:: SUPPLIED INFORMATION

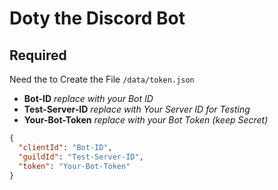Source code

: # Doty the Discord Bot

## Required
Need the to Create the File ```/data/token.json```

* **Bot-ID** *replace with your Bot ID*
* **Test-Server-ID** *replace with Your Server ID for Testing*
* **Your-Bot-Token** *replace with your Bot Token (keep Secret)*
```JSON
{
  "clientId": "Bot-ID",
  "guildId": "Test-Server-ID",
  "token": "Your-Bot-Token"
}
```
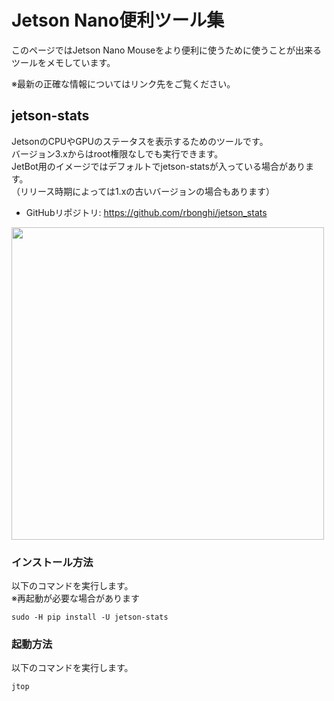 # Jetson Nano便利ツール集

このページではJetson Nano Mouseをより便利に使うために使うことが出来るツールをメモしています。

※最新の正確な情報についてはリンク先をご覧ください。

## jetson-stats

JetsonのCPUやGPUのステータスを表示するためのツールです。  
バージョン3.xからはroot権限なしでも実行できます。  
JetBot用のイメージではデフォルトでjetson-statsが入っている場合があります。  
（リリース時期によっては1.xの古いバージョンの場合もあります）

* GitHubリポジトリ: https://github.com/rbonghi/jetson_stats

<img src="https://rt-net.github.io/images/jetson-nano/jetson-stats.png" width="500px">

### インストール方法

以下のコマンドを実行します。  
※再起動が必要な場合があります

```
sudo -H pip install -U jetson-stats
```


### 起動方法

以下のコマンドを実行します。

```
jtop
```


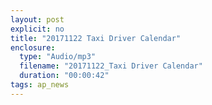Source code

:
 ```yaml
---
layout: post
explicit: no
title: "20171122 Taxi Driver Calendar"
enclosure:
  type: "Audio/mp3"
  filename: "20171122_Taxi Driver Calendar"
  duration: "00:00:42"
tags: ap_news
---
```



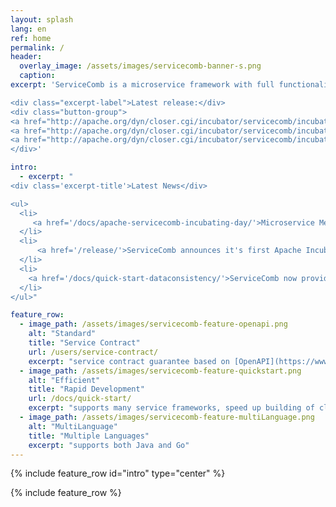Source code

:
 ```yaml
---
layout: splash
lang: en
ref: home
permalink: /
header:
  overlay_image: /assets/images/servicecomb-banner-s.png
  caption:
excerpt: 'ServiceComb is a microservice framework with full functionality of service management, focus on rapidly development of microservices.

<div class="excerpt-label">Latest release:</div>
<div class="button-group">
<a href="http://apache.org/dyn/closer.cgi/incubator/servicecomb/incubator-servicecomb-java-chassis/1.0.0-m1/" class="home-button btn--info">Java SDK v1.0.0-m1</a>
<a href="http://apache.org/dyn/closer.cgi/incubator/servicecomb/incubator-servicecomb-service-center/1.0.0-m1/" class="home-button btn--info">Service Center v1.0.0-m1</a>
<a href="http://apache.org/dyn/closer.cgi/incubator/servicecomb/incubator-servicecomb-saga/0.1.0/" class="home-button btn--info">Saga v0.1.0</a>
</div>'

intro:
  - excerpt: "
<div class='excerpt-title'>Latest News</div>

<ul>
  <li>
     <a href='/docs/apache-servicecomb-incubating-day/'>Microservice Meetup: Apache ServiceComb (incubating) Day</a>
  </li>
  <li>
      <a href='/release/'>ServiceComb announces it's first Apache Incubating Release to the community.</a>
  </li>
  <li>
    <a href='/docs/quick-start-dataconsistency/'>ServiceComb now provides data consistency solutions(Saga) in microservice application.</a>
  </li>
</ul>"

feature_row:
  - image_path: /assets/images/servicecomb-feature-openapi.png
    alt: "Standard"
    title: "Service Contract"
    url: /users/service-contract/
    excerpt: "service contract guarantee based on [OpenAPI](https://www.openapis.org)"
  - image_path: /assets/images/servicecomb-feature-quickstart.png
    alt: "Efficient"
    title: "Rapid Development"
    url: /docs/quick-start/
    excerpt: "supports many service frameworks, speed up building of cloud applications"
  - image_path: /assets/images/servicecomb-feature-multiLanguage.png
    alt: "MultiLanguage"
    title: "Multiple Languages"
    excerpt: "supports both Java and Go"
---
```


{% include feature_row id="intro" type="center" %}

<div class="normal-feature-row">
{% include feature_row %}
</div>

::::

PROBLEM TO SOLVE: Your reply should contain only the number of lines in the entries above with the word "replace".

PROBLEM SOLUTION: 3